夢の中に不意に響いたガチャリという音は、そのまま私を夢の世界から締め出した。夢の世界への扉に背を向け現へと歩き始めれば、段々とその足音が私のものではなく、廊下を猫のように歩いているのであろうあの人のものだと気づく。
足音が止む。同時にデジタル時計の無機質な光しかなかった部屋に、細く光が差し込む。
慎重にゆっくりと近づいてくる振動を感じながら、心の中でカウントダウンを始めた。
3、2、1。
「おかえり」
0を数えた丁度。寝返りを打って、堪えてた笑いを零しながら告げる。
「やっぱり起きてた。
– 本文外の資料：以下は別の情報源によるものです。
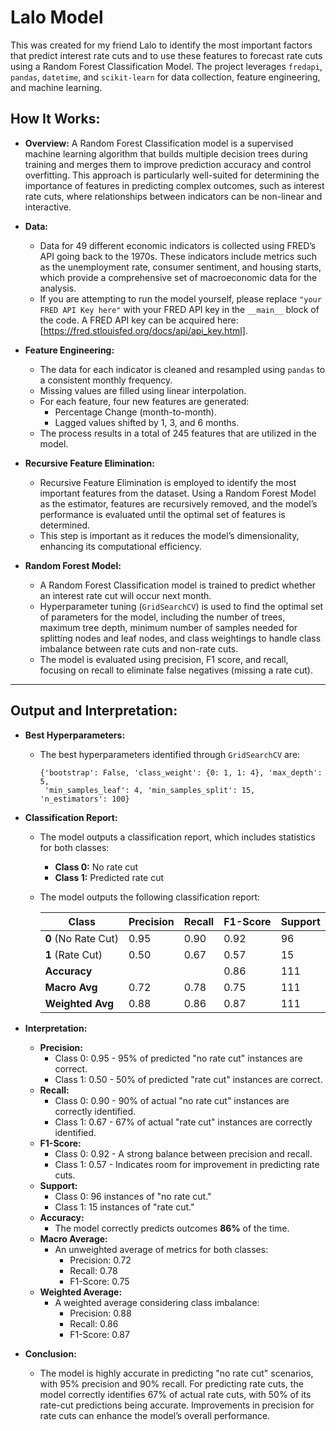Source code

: # Lalo Model
This was created for my friend Lalo to identify the most important factors that predict interest rate cuts and to use these features to forecast rate cuts using a Random Forest Classification Model. The project leverages `fredapi`, `pandas`, `datetime`, and `scikit-learn` for data collection, feature engineering, and machine learning.

## How It Works:
- **Overview:**
  A Random Forest Classification model is a supervised machine learning algorithm that builds multiple decision trees during training and merges them to improve prediction accuracy and control overfitting. This approach is particularly well-suited for determining the importance of features in predicting complex outcomes, such as interest rate cuts, where relationships between indicators can be non-linear and interactive.

- **Data:**
  * Data for 49 different economic indicators is collected using FRED’s API going back to the 1970s. These indicators include metrics such as the unemployment rate, consumer sentiment, and housing starts, which provide a comprehensive set of macroeconomic data for the analysis.
  * If you are attempting to run the model yourself, please replace `"your FRED API Key here"` with your FRED API key in the `__main__` block of the code. A FRED API key can be acquired here: [https://fred.stlouisfed.org/docs/api/api_key.html].

- **Feature Engineering:**
  * The data for each indicator is cleaned and resampled using `pandas` to a consistent monthly frequency.
  * Missing values are filled using linear interpolation.
  * For each feature, four new features are generated:
      - Percentage Change (month-to-month).
      - Lagged values shifted by 1, 3, and 6 months.
  * The process results in a total of 245 features that are utilized in the model.

- **Recursive Feature Elimination:**  
  * Recursive Feature Elimination is employed to identify the most important features from the dataset. Using a Random Forest Model as the estimator, features are recursively removed, and the model’s performance is evaluated until the optimal set of features is determined.
  * This step is important as it reduces the model’s dimensionality, enhancing its computational efficiency. 

- **Random Forest Model:**  
  * A Random Forest Classification model is trained to predict whether an interest rate cut will occur next month.
  * Hyperparameter tuning (`GridSearchCV`) is used to find the optimal set of parameters for the model, including the number of trees, maximum tree depth, minimum number of samples needed for splitting nodes and leaf nodes, and class weightings to handle class imbalance between rate cuts and non-rate cuts.
  * The model is evaluated using precision, F1 score, and recall, focusing on recall to eliminate false negatives (missing a rate cut). 

---

## Output and Interpretation:
- **Best Hyperparameters:**
  * The best hyperparameters identified through `GridSearchCV` are:
    ```plaintext
    {'bootstrap': False, 'class_weight': {0: 1, 1: 4}, 'max_depth': 5, 
     'min_samples_leaf': 4, 'min_samples_split': 15, 'n_estimators': 100}
    ```

- **Classification Report:**
  * The model outputs a classification report, which includes statistics for both classes:
    - **Class 0:** No rate cut
    - **Class 1:** Predicted rate cut

  * The model outputs the following classification report:

    | Class           | Precision | Recall | F1-Score | Support |
    |-----------------|-----------|--------|----------|---------|
    | **0** (No Rate Cut) | 0.95      | 0.90   | 0.92     | 96      |
    | **1** (Rate Cut)    | 0.50      | 0.67   | 0.57     | 15      |
    | **Accuracy**        |           |        | 0.86     | 111     |
    | **Macro Avg**       | 0.72      | 0.78   | 0.75     | 111     |
    | **Weighted Avg**    | 0.88      | 0.86   | 0.87     | 111     |

- **Interpretation:**
  * **Precision:**
    - Class 0: 0.95 - 95% of predicted "no rate cut" instances are correct.
    - Class 1: 0.50 - 50% of predicted "rate cut" instances are correct.
  * **Recall:**
    - Class 0: 0.90 - 90% of actual "no rate cut" instances are correctly identified.
    - Class 1: 0.67 - 67% of actual "rate cut" instances are correctly identified.
  * **F1-Score:**
    - Class 0: 0.92 - A strong balance between precision and recall.
    - Class 1: 0.57 - Indicates room for improvement in predicting rate cuts.
  * **Support:**
    - Class 0: 96 instances of "no rate cut."
    - Class 1: 15 instances of "rate cut."
  * **Accuracy:**
    - The model correctly predicts outcomes **86%** of the time.
  * **Macro Average:**
    - An unweighted average of metrics for both classes:
      - Precision: 0.72
      - Recall: 0.78
      - F1-Score: 0.75
  * **Weighted Average:**
    - A weighted average considering class imbalance:
      - Precision: 0.88
      - Recall: 0.86
      - F1-Score: 0.87

- **Conclusion:**
  * The model is highly accurate in predicting "no rate cut" scenarios, with 95% precision and 90% recall. For predicting rate cuts, the model correctly identifies 67% of actual rate cuts, with 50% of its rate-cut predictions being accurate. Improvements in precision for rate cuts can enhance the model’s overall performance.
ただいま」
逆光の中にいるその人の顔を見ることはできないが、悔しさの滲んだ声は見えずともその表情を雄弁に伝えてくる。
「いつから?」
「玄関」
「静かに開けたのに」
再現する手は大げさなくらいゆっくり取っ手を回す動きをする。
「そうじゃなくて」
しばらく眺めてもドアを開け始めない手をとり、その手を軽く捻った。
「鍵かあ」
私の手を掛け布団の中に戻しながら、鍵の開け方についてああでもないこうでもないと唸っている。その様子が面白くて、折角戻してくれた手をぴくりと動かせば、まるで予想していたように布団を叩かれる。
「明日も早いんでしょ。寝なさい」
「はあい」
「朝は見送るから」
「おやすみ、また明日の夜に」
今度は頭をぺしりと叩かれる。それから数度撫でて手が離れると、そのまま気配が遠ざかる。小さな小さなおやすみを聞きながら、目を閉じた。
今度の休みは何をしよう。出掛けるのもいいが家でのんびりも捨てがたい。ここ最近は朝と夜の一瞬にしか会えなかった人との時間を埋められるのならなんでもいい。
夢の扉の取っ手をゆっくりと回しながら、私は明日の朝、如何に静かに鍵を開けるかについて考えていた。